Within the TMJ discs of TMJOA patients, many chondrocytes, mesenchymal cells with chondrocyte-like characteristics, and collagen fibers are present, reflecting the tissue’s attempt at repair but also contributing to pathological remodeling. As cartilage deteriorates, disruptions in extracellular matrix (ECM) homeostasis—such as depletion of proteoglycans, abnormal chondrocyte proliferation, and increased catabolic signaling—further destabilize the disc-bone interface, leading to additional degenerative changes (26). These bone and cartilage structural modifications, including changes in chondrocytes, chondrocyte-like cells, and collagen fibers, can initiate or exacerbate TMJOA. Moreover, the accumulation and dysregulated activity of these cells and matrix components within the disc may amplify joint deterioration and accelerate disease progression.
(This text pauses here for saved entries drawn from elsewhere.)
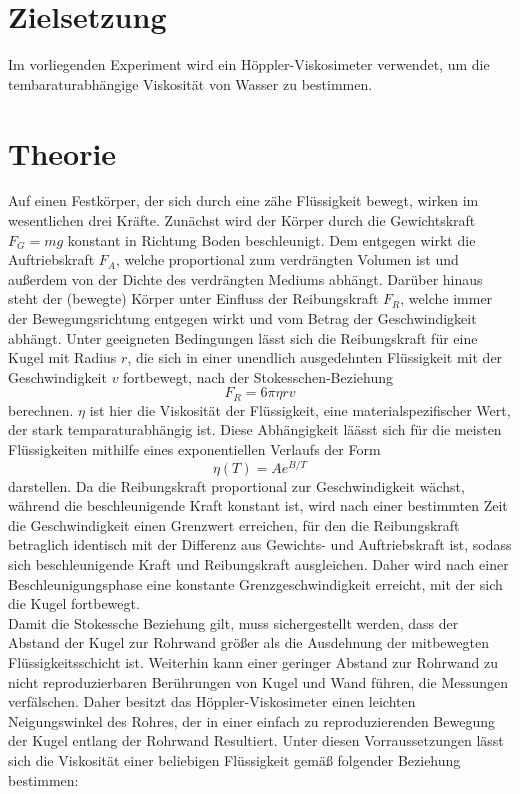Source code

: \section{Zielsetzung}
\label{sec:zielsetzung}
Im vorliegenden Experiment wird ein Höppler-Viskosimeter verwendet, um die  tembaraturabhängige Viskosität von Wasser zu bestimmen.
\section{Theorie}
\label{sec:theorie}
Auf einen Festkörper, der sich durch eine zähe Flüssigkeit bewegt, wirken im wesentlichen drei Kräfte. Zunächst wird der Körper durch die Gewichtskraft $F_G=mg$ konstant in Richtung Boden beschleunigt. Dem entgegen wirkt die Auftriebskraft $F_A$, welche proportional zum verdrängten Volumen ist und außerdem von der Dichte des verdrängten Mediums abhängt. Darüber hinaus steht der (bewegte) Körper unter Einfluss der Reibungskraft $F_R$, welche immer der Bewegungsrichtung entgegen wirkt und vom Betrag der Geschwindigkeit abhängt. Unter geeigneten Bedingungen lässt sich die Reibungskraft für eine Kugel mit Radius $r$, die sich in einer unendlich ausgedehnten Flüssigkeit mit der Geschwindigkeit $v$ fortbewegt, nach der Stokesschen-Beziehung
\begin{equation}
F_R=6\pi \eta rv
\end{equation}
berechnen. $\eta$ ist hier die Viskosität der Flüssigkeit, eine materialspezifischer Wert, der stark temparaturabhängig ist. Diese Abhängigkeit läässt sich für die meisten Flüssigkeiten mithilfe eines exponentiellen Verlaufs der Form
\begin{equation}
\eta (T) = Ae^{B/T}
\end{equation}
darstellen. Da die Reibungskraft proportional zur Geschwindigkeit wächst, während die beschleunigende Kraft konstant ist, wird nach einer bestimmten Zeit die Geschwindigkeit einen Grenzwert erreichen, für den die Reibungskraft betraglich identisch mit der Differenz aus Gewichts- und Auftriebskraft ist, sodass sich beschleunigende Kraft und Reibungskraft ausgleichen. Daher wird nach einer Beschleunigungsphase eine konstante Grenzgeschwindigkeit erreicht, mit der sich die Kugel fortbewegt. \\
Damit die Stokessche Beziehung gilt, muss sichergestellt werden, dass der Abstand der Kugel zur Rohrwand größer als die Ausdehnung der mitbewegten Flüssigkeitsschicht ist. Weiterhin kann einer geringer Abstand zur Rohrwand zu nicht reproduzierbaren Berührungen von Kugel und Wand führen, die Messungen verfälschen. Daher besitzt das Höppler-Viskosimeter einen leichten Neigungswinkel des Rohres, der in einer einfach zu reproduzierenden Bewegung der Kugel entlang der Rohrwand Resultiert. Unter diesen Vorraussetzungen lässt sich die Viskosität einer beliebigen Flüssigkeit gemäß folgender Beziehung bestimmen:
4 Energy metabolism in the TMJ: mechanisms

The TMJ is a complex structure with specialized metabolic activity that supports its functional demands. Glucose and lipid metabolism (27) are the two primary energy pathways in TMJ tissues, with glucose serving as the main energy source. Within muscle cells associated with the TMJ, glucose undergoes glycolysis and is further metabolized via the tricarbo xylic acid (TCA) cycle to produce adenosine triphosphate (ATP), the principal energy carrier (28). Phosphocreatine functions as an energy reservoir by donating phosphate groups to regenerate ATP during high energy demand, particularly in muscle (29). Key enzymes such as the pyruvate dehydrogenase complex (PDC) facilitate the conversion of pyruvate into acetyl-CoA, linking glycolysis to the TCA cycle. Lactate dehydrogenase (LDH) catalyzes the interconversion of pyruvate and lactate, contributing to energy metabolism under anaerobic conditions.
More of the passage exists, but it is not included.